Task requirements: Retype, character for character, the line containing "## Hackathon Compliance Verification" along with each line after it through the end of the data, and only those.

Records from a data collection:

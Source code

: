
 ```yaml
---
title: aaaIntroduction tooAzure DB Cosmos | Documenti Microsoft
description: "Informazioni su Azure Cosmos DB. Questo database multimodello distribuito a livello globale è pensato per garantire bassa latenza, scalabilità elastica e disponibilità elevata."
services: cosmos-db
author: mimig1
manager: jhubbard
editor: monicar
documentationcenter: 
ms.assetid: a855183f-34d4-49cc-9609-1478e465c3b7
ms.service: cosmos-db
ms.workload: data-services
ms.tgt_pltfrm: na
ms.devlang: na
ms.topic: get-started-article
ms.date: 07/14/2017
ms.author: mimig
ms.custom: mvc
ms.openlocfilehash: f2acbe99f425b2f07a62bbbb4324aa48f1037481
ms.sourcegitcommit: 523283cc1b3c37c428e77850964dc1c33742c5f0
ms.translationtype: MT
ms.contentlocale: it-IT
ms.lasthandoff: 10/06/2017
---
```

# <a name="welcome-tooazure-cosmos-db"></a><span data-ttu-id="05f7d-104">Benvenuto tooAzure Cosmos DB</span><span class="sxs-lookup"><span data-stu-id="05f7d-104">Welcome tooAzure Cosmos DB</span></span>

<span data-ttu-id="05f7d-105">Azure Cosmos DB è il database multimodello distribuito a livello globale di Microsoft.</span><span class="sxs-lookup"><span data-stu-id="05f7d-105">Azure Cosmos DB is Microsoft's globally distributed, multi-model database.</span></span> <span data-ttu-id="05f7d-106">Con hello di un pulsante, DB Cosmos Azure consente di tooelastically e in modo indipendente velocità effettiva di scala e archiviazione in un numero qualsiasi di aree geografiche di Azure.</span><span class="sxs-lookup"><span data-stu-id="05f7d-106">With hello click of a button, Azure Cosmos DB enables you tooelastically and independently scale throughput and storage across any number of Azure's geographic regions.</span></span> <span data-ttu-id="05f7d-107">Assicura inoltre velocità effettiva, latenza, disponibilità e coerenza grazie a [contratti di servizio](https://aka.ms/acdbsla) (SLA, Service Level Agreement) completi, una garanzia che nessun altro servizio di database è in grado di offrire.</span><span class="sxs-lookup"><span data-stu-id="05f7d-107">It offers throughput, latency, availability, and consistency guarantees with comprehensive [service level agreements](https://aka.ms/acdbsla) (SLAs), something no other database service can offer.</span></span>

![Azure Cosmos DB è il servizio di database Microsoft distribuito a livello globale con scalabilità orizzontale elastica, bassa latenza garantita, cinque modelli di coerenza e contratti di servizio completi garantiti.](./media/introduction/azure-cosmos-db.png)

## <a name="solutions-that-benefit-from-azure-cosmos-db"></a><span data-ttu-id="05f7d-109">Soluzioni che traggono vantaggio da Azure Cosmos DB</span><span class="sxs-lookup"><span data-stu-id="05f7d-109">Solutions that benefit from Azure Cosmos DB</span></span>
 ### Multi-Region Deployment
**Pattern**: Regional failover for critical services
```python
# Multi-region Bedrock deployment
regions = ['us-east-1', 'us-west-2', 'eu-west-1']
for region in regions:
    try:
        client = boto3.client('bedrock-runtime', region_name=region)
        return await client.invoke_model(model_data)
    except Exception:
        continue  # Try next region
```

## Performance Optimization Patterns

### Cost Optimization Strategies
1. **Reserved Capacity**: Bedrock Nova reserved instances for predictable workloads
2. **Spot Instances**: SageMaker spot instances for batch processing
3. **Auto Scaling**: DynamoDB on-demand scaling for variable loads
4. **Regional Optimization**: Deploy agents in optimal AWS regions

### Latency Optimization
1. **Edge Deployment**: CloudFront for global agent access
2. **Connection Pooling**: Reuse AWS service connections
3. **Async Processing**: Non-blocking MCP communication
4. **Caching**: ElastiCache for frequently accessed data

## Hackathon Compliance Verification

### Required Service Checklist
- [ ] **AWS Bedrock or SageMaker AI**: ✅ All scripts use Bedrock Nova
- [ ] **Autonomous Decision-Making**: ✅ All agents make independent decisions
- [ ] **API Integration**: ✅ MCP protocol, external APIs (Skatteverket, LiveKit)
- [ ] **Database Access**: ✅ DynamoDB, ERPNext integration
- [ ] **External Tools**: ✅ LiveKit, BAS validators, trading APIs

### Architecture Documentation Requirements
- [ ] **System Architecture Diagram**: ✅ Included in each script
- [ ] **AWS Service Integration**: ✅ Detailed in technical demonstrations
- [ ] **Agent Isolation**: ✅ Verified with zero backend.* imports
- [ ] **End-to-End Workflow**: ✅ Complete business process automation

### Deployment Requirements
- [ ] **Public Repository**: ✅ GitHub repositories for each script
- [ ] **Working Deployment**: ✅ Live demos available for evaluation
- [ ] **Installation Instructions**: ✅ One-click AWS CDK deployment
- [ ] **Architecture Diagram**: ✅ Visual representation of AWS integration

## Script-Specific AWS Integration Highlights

Expected answer:
## Hackathon Compliance Verification

### Required Service Checklist
- [ ] **AWS Bedrock or SageMaker AI**: ✅ All scripts use Bedrock Nova
- [ ] **Autonomous Decision-Making**: ✅ All agents make independent decisions
- [ ] **API Integration**: ✅ MCP protocol, external APIs (Skatteverket, LiveKit)
- [ ] **Database Access**: ✅ DynamoDB, ERPNext integration
- [ ] **External Tools**: ✅ LiveKit, BAS validators, trading APIs

### Architecture Documentation Requirements
- [ ] **System Architecture Diagram**: ✅ Included in each script
- [ ] **AWS Service Integration**: ✅ Detailed in technical demonstrations
- [ ] **Agent Isolation**: ✅ Verified with zero backend.* imports
- [ ] **End-to-End Workflow**: ✅ Complete business process automation

### Deployment Requirements
- [ ] **Public Repository**: ✅ GitHub repositories for each script
- [ ] **Working Deployment**: ✅ Live demos available for evaluation
- [ ] **Installation Instructions**: ✅ One-click AWS CDK deployment
- [ ] **Architecture Diagram**: ✅ Visual representation of AWS integration

## Script-Specific AWS Integration Highlights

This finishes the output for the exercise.